- Assignment
Only the lines from the one containing "3. Save the" through the last line of the entries are wanted. Transcribe them exactly.

Dataset records below:

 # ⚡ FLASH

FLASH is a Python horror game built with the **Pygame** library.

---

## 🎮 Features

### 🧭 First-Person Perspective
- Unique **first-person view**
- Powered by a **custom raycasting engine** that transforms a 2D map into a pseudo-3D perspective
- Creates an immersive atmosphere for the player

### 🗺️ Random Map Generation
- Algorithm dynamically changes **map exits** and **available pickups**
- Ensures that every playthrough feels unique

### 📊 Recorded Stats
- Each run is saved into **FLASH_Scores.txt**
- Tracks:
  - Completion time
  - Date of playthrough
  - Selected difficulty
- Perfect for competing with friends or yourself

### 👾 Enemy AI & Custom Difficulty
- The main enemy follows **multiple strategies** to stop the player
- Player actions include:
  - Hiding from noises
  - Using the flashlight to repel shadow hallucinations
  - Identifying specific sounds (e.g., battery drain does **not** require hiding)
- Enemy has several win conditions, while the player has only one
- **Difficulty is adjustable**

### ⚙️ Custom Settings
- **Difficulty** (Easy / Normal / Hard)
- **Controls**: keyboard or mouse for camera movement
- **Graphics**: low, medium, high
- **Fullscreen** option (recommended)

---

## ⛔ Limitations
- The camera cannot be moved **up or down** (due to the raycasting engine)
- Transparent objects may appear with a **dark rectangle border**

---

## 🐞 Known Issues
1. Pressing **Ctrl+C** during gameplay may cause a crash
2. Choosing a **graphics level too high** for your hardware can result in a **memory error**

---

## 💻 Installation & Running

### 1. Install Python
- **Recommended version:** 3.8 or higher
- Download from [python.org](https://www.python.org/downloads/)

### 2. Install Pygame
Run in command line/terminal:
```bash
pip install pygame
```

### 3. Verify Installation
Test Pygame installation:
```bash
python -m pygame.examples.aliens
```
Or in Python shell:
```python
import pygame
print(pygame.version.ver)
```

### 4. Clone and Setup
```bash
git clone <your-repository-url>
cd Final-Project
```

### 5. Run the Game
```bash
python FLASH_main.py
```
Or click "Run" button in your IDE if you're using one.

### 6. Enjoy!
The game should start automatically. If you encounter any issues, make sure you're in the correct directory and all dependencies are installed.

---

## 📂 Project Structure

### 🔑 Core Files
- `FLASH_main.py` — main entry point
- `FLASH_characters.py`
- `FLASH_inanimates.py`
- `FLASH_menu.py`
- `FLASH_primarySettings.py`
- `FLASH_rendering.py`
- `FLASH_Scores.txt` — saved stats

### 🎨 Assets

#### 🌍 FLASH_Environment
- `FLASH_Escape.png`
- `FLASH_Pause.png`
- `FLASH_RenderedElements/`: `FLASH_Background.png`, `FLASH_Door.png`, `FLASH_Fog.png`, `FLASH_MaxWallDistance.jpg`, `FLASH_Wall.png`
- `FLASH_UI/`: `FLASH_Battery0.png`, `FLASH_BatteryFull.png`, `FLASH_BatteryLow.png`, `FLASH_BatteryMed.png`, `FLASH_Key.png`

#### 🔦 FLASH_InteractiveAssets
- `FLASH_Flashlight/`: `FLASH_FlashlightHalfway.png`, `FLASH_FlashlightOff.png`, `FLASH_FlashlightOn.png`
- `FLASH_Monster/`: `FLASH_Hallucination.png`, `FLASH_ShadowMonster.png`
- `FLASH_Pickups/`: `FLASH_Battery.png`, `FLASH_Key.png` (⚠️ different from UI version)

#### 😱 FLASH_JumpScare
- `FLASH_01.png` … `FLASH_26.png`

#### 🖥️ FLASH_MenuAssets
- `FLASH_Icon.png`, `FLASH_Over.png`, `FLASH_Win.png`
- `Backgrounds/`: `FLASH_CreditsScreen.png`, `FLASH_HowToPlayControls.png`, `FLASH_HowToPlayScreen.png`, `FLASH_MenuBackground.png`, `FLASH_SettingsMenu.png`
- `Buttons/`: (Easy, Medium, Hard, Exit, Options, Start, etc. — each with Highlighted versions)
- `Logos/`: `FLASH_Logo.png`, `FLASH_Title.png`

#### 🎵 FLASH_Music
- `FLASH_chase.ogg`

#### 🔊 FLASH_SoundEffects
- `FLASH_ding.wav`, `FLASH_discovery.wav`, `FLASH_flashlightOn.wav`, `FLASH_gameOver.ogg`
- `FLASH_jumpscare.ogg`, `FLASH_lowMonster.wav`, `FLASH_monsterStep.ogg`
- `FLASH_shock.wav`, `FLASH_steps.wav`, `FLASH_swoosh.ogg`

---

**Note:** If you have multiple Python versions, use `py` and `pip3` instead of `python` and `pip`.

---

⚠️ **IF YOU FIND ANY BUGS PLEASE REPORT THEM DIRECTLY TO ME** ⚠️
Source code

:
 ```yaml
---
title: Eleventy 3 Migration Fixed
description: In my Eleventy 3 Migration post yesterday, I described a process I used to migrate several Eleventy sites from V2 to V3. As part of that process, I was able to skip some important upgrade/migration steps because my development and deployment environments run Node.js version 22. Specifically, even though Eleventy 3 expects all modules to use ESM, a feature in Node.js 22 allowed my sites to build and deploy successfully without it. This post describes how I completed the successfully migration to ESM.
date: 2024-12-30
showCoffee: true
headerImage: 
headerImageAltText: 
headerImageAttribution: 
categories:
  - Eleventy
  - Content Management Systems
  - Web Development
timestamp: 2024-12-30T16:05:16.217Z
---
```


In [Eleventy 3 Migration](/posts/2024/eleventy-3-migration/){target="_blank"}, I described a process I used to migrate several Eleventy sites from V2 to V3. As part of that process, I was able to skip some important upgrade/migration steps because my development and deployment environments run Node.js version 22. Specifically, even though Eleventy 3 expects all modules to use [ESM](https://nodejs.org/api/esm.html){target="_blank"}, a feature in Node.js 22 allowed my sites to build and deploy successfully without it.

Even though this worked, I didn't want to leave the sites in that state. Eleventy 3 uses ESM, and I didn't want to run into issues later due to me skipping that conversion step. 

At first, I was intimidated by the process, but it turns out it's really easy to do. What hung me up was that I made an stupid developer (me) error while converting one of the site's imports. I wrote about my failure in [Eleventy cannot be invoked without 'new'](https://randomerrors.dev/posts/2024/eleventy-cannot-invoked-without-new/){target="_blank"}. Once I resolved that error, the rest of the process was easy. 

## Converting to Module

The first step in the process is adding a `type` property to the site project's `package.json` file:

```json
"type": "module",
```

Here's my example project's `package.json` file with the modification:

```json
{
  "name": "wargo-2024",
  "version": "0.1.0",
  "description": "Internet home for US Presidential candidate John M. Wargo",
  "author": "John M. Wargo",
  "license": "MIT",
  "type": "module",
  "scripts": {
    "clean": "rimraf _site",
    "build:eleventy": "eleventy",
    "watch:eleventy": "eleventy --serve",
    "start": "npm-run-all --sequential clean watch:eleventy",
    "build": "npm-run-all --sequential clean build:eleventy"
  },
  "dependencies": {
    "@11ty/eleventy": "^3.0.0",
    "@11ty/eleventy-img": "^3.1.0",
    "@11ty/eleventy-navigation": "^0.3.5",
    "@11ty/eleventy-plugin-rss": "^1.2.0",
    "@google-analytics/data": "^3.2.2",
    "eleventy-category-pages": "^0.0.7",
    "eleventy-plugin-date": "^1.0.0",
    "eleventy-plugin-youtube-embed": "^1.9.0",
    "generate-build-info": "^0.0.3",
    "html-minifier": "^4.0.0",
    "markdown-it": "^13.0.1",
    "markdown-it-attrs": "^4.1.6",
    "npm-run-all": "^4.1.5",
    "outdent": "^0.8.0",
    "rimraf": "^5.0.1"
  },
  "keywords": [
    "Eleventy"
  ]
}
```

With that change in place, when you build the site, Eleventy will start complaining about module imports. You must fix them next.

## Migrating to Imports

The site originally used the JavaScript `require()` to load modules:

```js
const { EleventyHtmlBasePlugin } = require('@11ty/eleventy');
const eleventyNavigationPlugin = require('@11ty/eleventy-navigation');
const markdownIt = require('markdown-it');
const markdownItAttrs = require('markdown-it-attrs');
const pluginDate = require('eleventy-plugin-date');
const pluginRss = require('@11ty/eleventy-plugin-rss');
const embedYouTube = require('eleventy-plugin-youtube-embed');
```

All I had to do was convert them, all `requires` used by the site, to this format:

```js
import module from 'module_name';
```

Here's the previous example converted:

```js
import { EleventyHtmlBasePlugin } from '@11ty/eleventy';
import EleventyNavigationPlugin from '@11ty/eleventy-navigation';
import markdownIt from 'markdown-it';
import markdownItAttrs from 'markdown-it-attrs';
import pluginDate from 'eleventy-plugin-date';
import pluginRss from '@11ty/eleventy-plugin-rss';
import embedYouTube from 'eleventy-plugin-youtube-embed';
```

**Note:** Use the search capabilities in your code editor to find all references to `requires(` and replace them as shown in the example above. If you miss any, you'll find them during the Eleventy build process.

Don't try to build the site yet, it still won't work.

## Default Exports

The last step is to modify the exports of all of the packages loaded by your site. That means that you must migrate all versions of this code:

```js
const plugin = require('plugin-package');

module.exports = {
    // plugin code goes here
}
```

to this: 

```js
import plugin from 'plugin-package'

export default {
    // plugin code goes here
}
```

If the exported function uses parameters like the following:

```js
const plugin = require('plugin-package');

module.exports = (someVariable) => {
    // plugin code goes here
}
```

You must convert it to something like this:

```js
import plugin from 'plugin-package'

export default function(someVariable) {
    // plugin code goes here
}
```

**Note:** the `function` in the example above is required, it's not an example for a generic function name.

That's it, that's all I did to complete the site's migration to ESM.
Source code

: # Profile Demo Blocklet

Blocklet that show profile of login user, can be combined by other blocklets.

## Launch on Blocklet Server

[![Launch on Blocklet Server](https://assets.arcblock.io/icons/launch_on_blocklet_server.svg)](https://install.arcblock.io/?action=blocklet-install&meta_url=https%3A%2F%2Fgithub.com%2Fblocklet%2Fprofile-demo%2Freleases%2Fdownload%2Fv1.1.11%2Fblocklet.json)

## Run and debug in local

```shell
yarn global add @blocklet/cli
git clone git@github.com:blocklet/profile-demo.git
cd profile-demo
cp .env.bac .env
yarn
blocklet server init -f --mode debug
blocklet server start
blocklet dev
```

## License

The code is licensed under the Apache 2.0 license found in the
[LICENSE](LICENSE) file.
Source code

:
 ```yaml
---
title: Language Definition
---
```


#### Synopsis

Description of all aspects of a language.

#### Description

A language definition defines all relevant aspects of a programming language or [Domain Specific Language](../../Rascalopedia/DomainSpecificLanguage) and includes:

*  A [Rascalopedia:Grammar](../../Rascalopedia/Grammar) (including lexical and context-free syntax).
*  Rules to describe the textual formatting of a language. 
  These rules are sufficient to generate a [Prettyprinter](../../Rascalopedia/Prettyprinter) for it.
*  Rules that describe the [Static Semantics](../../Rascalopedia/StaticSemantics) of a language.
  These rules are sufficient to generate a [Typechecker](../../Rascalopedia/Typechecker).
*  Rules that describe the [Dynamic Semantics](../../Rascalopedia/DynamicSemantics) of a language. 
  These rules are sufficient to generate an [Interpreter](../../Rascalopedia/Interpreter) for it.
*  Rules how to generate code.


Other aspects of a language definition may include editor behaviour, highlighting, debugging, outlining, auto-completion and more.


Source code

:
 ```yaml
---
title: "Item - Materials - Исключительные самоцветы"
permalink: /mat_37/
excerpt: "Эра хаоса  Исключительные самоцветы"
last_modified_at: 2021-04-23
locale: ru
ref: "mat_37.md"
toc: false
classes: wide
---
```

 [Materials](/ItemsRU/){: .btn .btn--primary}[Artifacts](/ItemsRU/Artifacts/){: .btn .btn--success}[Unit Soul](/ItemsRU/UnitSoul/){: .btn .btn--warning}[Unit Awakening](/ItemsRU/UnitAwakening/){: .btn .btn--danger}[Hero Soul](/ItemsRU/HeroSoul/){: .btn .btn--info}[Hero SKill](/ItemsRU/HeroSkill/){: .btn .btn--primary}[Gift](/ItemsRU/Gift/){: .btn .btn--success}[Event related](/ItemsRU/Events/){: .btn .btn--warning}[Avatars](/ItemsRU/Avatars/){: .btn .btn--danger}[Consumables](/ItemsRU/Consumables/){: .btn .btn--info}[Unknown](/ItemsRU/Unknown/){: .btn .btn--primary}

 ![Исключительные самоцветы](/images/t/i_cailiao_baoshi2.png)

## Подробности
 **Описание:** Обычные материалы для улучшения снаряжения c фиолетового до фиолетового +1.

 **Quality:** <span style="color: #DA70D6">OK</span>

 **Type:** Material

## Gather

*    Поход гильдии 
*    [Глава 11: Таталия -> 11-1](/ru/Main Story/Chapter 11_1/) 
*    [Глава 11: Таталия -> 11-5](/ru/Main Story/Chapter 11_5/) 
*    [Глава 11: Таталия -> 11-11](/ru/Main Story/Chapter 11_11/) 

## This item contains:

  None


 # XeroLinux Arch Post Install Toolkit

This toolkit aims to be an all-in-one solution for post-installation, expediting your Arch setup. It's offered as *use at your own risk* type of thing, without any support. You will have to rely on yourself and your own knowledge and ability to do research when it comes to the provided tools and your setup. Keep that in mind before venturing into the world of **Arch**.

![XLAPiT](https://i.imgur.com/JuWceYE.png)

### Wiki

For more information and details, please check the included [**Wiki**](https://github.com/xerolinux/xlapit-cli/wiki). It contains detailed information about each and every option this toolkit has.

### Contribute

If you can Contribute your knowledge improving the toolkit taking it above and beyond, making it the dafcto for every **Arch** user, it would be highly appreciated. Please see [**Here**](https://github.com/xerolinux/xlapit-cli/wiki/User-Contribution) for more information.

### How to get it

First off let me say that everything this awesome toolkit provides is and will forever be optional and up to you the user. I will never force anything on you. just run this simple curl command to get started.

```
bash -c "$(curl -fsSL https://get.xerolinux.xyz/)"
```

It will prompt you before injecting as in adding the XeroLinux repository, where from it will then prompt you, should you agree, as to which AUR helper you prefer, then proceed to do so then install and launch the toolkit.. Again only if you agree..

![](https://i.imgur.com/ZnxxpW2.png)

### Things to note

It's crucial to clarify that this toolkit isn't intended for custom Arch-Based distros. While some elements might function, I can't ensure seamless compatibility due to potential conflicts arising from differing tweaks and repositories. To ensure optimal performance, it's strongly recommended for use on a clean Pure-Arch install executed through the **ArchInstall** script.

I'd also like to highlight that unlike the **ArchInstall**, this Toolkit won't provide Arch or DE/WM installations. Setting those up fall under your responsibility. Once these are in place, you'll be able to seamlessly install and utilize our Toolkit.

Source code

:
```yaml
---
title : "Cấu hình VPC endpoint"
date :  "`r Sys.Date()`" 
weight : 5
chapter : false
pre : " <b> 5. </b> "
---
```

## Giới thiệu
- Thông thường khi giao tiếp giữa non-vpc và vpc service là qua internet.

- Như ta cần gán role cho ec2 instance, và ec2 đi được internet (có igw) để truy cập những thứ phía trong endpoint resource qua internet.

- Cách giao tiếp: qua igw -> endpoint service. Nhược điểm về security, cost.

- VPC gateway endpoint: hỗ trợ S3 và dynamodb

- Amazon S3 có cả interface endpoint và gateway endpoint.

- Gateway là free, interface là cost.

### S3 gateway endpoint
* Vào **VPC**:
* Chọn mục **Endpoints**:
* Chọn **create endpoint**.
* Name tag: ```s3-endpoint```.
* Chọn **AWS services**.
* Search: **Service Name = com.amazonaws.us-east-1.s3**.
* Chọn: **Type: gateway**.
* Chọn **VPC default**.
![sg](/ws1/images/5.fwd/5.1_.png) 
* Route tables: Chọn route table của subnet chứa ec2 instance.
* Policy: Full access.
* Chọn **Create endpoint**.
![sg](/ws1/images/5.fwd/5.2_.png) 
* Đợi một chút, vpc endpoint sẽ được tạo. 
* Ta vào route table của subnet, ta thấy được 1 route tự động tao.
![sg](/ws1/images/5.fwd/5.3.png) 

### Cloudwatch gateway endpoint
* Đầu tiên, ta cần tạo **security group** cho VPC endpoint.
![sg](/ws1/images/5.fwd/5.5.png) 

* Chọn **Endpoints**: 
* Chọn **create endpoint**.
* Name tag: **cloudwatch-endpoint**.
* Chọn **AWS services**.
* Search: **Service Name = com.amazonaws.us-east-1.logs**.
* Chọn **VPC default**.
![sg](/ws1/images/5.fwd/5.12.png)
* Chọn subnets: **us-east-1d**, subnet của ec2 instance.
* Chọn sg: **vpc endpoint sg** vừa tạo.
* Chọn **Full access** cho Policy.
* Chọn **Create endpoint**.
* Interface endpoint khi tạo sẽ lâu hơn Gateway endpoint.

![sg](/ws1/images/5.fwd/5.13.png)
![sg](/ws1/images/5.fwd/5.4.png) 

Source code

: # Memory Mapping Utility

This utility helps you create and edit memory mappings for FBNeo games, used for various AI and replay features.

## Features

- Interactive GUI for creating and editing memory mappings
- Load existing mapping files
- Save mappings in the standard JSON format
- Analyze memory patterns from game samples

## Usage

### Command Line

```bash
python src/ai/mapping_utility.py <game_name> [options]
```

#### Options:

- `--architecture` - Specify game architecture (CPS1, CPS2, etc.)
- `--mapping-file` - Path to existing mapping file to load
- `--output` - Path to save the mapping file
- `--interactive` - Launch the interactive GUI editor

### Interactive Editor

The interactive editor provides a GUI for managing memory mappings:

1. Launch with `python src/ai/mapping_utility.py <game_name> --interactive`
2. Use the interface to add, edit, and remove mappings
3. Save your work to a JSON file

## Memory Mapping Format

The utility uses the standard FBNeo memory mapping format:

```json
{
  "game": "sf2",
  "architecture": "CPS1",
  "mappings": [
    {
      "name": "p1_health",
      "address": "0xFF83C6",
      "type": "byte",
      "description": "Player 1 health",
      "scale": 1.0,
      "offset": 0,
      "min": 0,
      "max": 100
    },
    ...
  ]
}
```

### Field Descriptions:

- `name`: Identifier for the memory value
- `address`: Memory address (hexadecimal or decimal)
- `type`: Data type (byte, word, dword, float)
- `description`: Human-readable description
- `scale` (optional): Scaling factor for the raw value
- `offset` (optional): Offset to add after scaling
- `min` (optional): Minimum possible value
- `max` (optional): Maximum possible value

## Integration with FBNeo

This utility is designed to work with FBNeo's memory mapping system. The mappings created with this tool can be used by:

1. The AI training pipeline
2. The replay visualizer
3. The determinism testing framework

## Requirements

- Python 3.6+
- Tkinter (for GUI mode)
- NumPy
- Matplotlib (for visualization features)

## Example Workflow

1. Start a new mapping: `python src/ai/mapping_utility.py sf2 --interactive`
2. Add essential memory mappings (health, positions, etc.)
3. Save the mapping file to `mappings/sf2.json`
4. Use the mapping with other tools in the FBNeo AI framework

End of Dataset records.

- Answer to this exercise
3. Save the mapping file to `mappings/sf2.json`
4. Use the mapping with other tools in the FBNeo AI framework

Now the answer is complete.